Przewodniczący Żuchowski nie ma wątpliwości, że projekt uchwały jest podyktowany potrzebami właścicieli dwóch marketów, które mają rozpocząć działalność jeszcze w tym roku.
- Powinniśmy wspierać naszych drobnych handlowców zamiast, naruszając ustawę, wzmacniać jeszcze gospodarcze rekiny - mówi Żuchowski, nie mając przy tym wątpliwości, że nowa uchwała przyczyni się do znacznego wzrostu spożycia alkoholu w Szczytnie.
OBYWATELSKI OBOWIĄZEK
Burmistrz Bielinowicz jest innego zdania.
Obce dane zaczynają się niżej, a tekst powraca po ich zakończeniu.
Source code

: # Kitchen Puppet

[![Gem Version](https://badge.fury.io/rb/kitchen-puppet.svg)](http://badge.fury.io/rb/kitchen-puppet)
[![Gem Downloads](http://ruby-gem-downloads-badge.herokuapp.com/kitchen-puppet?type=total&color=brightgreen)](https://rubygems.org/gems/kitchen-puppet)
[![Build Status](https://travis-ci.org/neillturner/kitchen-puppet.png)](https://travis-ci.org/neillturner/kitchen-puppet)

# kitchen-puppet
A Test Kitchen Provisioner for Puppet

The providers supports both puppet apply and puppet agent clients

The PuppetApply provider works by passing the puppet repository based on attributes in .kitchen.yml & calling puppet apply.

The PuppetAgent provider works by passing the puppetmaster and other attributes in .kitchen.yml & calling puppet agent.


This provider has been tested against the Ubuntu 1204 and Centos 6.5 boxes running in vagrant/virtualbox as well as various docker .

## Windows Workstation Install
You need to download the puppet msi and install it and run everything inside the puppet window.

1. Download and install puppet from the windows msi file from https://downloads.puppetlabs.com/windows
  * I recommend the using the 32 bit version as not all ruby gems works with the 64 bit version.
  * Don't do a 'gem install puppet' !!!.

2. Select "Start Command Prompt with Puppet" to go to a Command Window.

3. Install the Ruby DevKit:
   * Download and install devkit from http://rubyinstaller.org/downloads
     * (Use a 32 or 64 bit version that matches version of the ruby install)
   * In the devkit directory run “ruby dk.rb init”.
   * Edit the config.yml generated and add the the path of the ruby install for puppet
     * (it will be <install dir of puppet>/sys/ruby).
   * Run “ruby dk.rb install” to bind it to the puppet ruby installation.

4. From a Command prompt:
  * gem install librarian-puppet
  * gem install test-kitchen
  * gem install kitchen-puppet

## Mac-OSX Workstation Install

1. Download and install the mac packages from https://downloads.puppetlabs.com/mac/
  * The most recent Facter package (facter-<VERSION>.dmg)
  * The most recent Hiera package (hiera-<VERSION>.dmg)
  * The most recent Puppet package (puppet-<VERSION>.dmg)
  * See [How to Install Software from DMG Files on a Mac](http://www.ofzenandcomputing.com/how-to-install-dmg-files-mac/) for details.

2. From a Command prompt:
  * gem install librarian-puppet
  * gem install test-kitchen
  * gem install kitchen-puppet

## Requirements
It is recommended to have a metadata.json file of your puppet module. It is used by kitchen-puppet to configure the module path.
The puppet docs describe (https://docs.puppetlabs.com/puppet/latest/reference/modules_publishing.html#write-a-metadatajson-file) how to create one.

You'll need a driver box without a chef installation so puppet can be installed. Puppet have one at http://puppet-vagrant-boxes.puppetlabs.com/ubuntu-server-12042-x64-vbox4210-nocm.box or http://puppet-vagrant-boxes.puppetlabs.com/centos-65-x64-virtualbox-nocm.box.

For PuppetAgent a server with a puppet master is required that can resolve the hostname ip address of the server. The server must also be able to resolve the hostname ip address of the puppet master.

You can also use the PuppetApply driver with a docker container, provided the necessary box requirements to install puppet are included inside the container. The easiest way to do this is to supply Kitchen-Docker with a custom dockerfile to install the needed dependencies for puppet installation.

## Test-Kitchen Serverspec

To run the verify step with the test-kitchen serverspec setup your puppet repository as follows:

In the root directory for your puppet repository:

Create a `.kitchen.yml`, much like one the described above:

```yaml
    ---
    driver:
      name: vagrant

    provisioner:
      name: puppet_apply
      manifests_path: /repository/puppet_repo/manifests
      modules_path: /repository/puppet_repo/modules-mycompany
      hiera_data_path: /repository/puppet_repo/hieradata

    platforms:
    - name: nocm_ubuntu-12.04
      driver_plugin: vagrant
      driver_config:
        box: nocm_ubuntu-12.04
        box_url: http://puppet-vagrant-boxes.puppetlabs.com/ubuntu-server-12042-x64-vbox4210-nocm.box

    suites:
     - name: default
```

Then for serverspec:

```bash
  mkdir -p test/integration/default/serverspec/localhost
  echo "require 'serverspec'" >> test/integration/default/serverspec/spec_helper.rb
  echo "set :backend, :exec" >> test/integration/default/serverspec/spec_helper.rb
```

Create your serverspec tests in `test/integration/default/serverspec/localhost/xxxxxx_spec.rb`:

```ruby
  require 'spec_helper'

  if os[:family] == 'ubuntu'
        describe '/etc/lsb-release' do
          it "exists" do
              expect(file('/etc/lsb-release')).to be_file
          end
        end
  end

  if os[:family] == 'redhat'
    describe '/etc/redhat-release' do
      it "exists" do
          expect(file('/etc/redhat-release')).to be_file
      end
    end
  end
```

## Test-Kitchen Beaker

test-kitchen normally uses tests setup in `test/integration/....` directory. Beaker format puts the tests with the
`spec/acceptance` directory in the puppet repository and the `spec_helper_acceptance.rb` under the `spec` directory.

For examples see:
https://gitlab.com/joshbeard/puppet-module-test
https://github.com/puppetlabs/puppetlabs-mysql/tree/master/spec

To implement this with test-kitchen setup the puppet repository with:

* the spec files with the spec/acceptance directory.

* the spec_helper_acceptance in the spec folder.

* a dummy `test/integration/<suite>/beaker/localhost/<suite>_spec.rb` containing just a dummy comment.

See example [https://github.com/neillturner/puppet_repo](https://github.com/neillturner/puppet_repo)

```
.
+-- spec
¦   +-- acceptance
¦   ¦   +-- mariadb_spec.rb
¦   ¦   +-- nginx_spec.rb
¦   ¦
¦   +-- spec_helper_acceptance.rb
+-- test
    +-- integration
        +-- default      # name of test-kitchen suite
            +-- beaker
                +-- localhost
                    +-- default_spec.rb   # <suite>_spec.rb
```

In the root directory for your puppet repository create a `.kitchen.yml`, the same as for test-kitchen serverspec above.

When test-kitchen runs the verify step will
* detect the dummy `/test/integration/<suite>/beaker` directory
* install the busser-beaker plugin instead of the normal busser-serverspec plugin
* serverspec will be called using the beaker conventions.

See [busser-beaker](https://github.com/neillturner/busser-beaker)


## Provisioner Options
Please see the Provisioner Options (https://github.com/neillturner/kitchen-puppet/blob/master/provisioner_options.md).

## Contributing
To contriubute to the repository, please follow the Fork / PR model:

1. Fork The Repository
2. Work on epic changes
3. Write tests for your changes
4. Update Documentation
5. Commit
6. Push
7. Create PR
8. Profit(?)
- Trzeba tylko respektować zapisy ustawy mówiące o zakazie sprzedaży alkoholu nieletnim - mówi i zapowiada wzmożone kontrole z Urzędu Miejskiego w sklepach i punktach gastronomicznych. Sam też, jak zapewnia, nie pozostaje wobec tego problemu obojętny. Jako przykład podaje sytuację, która miała miejsce w pubie "Świteź", gdzie wspólnie z goszczącym w Szczytnie reprezentantem miasta Bridgeview oglądał mecz Polska-Anglia.
- Zauważyłem w pewnym momencie, że alkohol spożywa trzech młodych mężczyzn - relacjonuje burmistrz. - Poprosiłem właściciela lokalu o wylegitymowanie ich, ale na szczęście okazało się, że są pełnoletni. Takie prawo mają wszyscy mieszkańcy i apeluję do nich, by od czasu do czasu korzystali z tego spełniając swój obywatelski obowiązek.
BĘDZIE PROTEST
Przygotowane przez burmistrza uzasadnienie do projektu uchwały zwiększającej liczbę koncesji na sprzedaż alkoholu Żuchowski uważa za śmieszne. W przypadku przyjęcia uchwały przez Radę Miejską zapowiada zaskarżenie jej do wojewody argumentując, że narusza ona ustawę o wychowaniu w trzeźwości.
(olan)
Handlowcy sprzedający alkohol odprowadzają z tego tytułu do kasy miasta tzw. kapslowe. Roczna taryfa za piwo i wino wynosi 525 zł, a za wódkę - 1025 zł. To minimalne stawki, które rosną wraz ze wzrostem obrotów. Zezwolenie na sprzedaż detaliczną alkoholu wydawane jest na dwa lata, a w przypadku sprzedaży gastronomicznej - cztery.
- Za pozyskane środki finansujemy m.in. działalność Klubu Integracji Społecznej, Przychodni Terapii Uzależnienia od Alkoholu i Współuzależnienia oraz Punktu Konsultacyjnego dla Ofiar Przemocy - mówi Małgorzata Enerlich, pełnomocnik burmistrza ds. rozwiązywania problemów alkoholowych. - Realizujemy także programy profilaktyczne w szkołach, organizujemy wypoczynek dla dzieci z rodzin z problemem alkoholowym oraz pozalekcyjne zajęcia sportowe o charakterze masowym.
W ubr. z tytułu kapslowego do kasy miejskiej wpłynęło 322 tys. zł, a w tym roku, do końca września 355 tys. zł.